"Ah! I am glad you say that. It is so comfortable to know your benevolence does not depend on our worth. Long ago, and I would have resented such an intimation from anyone; now it gives me the same sort of comfort that a good fire does or, say, a good pudding."
She was regaining her spirits; but there was still a tense ring in her voice which meant intense sincerity.
"Your regard for me has the same basis," said he; and added soon: "I am greatly in earnest in what I say; you ought not to put yourself in the path of fears you cannot master."
"I thank you for the advice. What exactly was it that happened to our letters to-night?"
He ascertained that Adam had given his meagre message discreetly. He could now have comforted her easily with half the truth, but he told all briefly—in whose hands was the keeping of the curious fact of the blank letters, and why he judged it comparatively safe.
Bertha pushed the hood from her head, as if she felt suffocated.
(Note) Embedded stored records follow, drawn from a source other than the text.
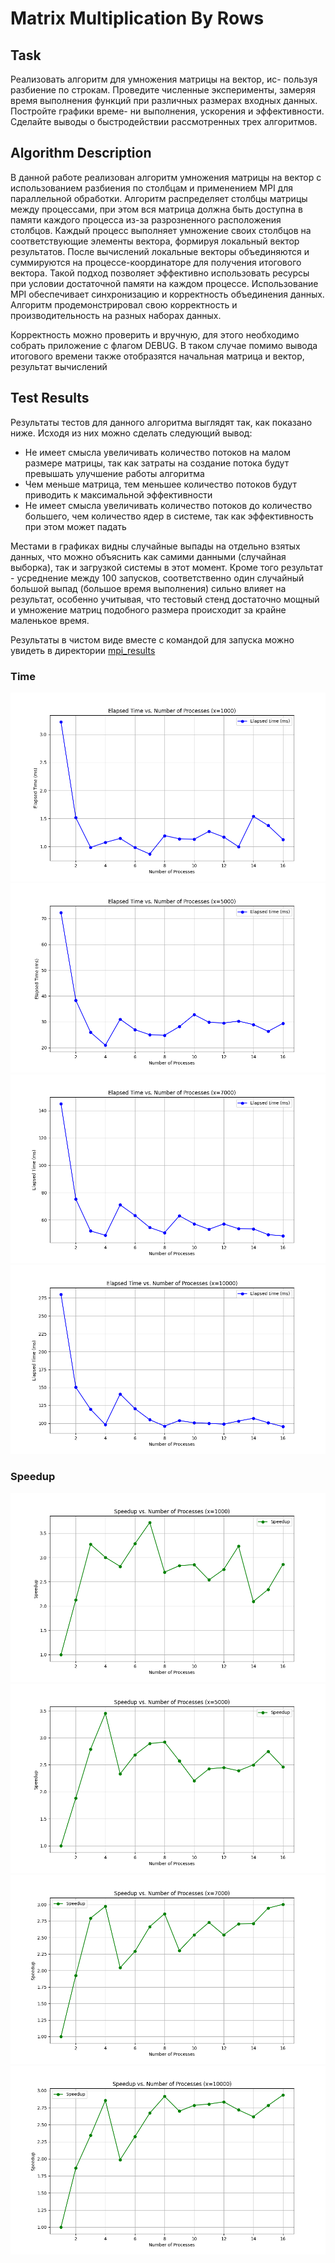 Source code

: # Matrix Multiplication By Rows

## Task

Реализовать алгоритм для умножения матрицы на вектор, ис-
пользуя разбиение по строкам. Проведите
численные эксперименты, замеряя время выполнения функций при
различных размерах входных данных. Постройте графики време-
ни выполнения, ускорения и эффективности. Сделайте выводы о
быстродействии рассмотренных трех алгоритмов.

## Algorithm Description

В данной работе реализован алгоритм умножения матрицы на вектор с использованием разбиения по столбцам и применением MPI для параллельной обработки. Алгоритм распределяет столбцы матрицы между процессами, при этом вся матрица должна быть доступна в памяти каждого процесса из-за разрозненного расположения столбцов. Каждый процесс выполняет умножение своих столбцов на соответствующие элементы вектора, формируя локальный вектор результатов. После вычислений локальные векторы объединяются и суммируются на процессе-координаторе для получения итогового вектора. Такой подход позволяет эффективно использовать ресурсы при условии достаточной памяти на каждом процессе. Использование MPI обеспечивает синхронизацию и корректность объединения данных. Алгоритм продемонстрировал свою корректность и производительность на разных наборах данных.

Корректность можно проверить и вручную, для этого необходимо собрать приложение с флагом DEBUG. В таком случае помимо вывода итогового времени также отобразятся начальная матрица и вектор, результат вычислений

## Test Results

Результаты тестов для данного алгоритма выглядят так, как показано ниже. Исходя из них можно сделать следующий вывод:

- Не имеет смысла увеличивать количество потоков на малом размере матрицы, так как затраты на создание потока будут превышать улучшение работы алгоритма
- Чем меньше матрица, тем меньшее количество потоков будут приводить к максимальной эффективности
- Не имеет смысла увеличивать количество потоков до количество большего, чем количество ядер в системе, так как эффективность при этом может падать

Местами в графиках видны случайные выпады на отдельно взятых данных, что можно объяснить как самими данными (случайная выборка), так и загрузкой системы в этот момент. Кроме того результат - усреднение между 100 запусков, соответственно один случайный большой выпад (большое время выполнения) сильно влияет на результат, особенно учитывая, что тестовый стенд достаточно мощный и умножение матриц подобного размера происходит за крайне маленькое время.

Результаты в чистом виде вместе с командой для запуска можно увидеть в директории [mpi_results](./mpi_results/)

### Time
![time_1000](./mpi_plots/plot_x_1000.png)
![time_5000](./mpi_plots/plot_x_5000.png)
![time_7000](./mpi_plots/plot_x_7000.png)
![time_10000](./mpi_plots/plot_x_10000.png)

### Speedup
![speedup_1000](./mpi_plots/speedup_x_1000.png)
![speedup_5000](./mpi_plots/speedup_x_5000.png)
![speedup_7000](./mpi_plots/speedup_x_7000.png)
![speedup_10000](./mpi_plots/speedup_x_10000.png)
She sat down upon a fragment of rock on the verge of the hill, and they both gazed at the silent rolling of the cloud beneath.
"Tricks are folly, and deserve detection," she said at length. "Silence is the only noble form of concealment. Yet our friend, who is a lawyer, told us that if we came here obviously as friendless as we are, rumor would have been cruel. It would have worried our reputation as a dog worries a rat. Every face we met would have been full of suspicion, and—surely it is right to shun morbid conditions?"
Durgan stood uneasy. "People often drop almost all correspondence through indolence," he suggested.
"My sister permitted the trick, I think, simply for my sake. She was distressed by your seals and hearing that the letters had come open. I shall be able to tell her it did not happen at the post-office."
"I should have thought your sister would have trusted her fate in God's hands with perfect resignation."